━━━ INPUT DATA

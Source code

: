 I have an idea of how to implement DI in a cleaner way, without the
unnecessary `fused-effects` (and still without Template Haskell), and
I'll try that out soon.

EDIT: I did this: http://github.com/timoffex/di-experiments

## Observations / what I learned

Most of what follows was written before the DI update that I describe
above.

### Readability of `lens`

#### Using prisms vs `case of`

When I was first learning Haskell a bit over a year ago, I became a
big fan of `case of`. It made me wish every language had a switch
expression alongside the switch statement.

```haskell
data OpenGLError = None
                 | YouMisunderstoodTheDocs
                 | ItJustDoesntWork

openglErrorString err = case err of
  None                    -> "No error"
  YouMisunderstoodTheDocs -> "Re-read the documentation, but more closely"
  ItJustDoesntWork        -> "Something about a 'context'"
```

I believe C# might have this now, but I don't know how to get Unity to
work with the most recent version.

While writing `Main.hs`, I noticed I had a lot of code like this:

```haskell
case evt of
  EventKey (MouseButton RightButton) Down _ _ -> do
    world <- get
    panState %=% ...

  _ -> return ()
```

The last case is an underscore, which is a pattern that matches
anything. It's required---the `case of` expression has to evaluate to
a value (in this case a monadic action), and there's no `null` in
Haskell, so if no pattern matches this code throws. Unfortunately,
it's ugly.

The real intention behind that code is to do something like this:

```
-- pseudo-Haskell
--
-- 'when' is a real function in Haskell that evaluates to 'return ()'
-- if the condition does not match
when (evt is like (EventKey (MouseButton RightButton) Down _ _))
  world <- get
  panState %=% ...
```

━━━━━━

### EXERCISE INSTRUCTIONS
Select and copy every line of the material that holds the string "like".

### SOLUTION FOR THIS TASK
While writing `Main.hs`, I noticed I had a lot of code like this:
The real intention behind that code is to do something like this:
when (evt is like (EventKey (MouseButton RightButton) Down _ _))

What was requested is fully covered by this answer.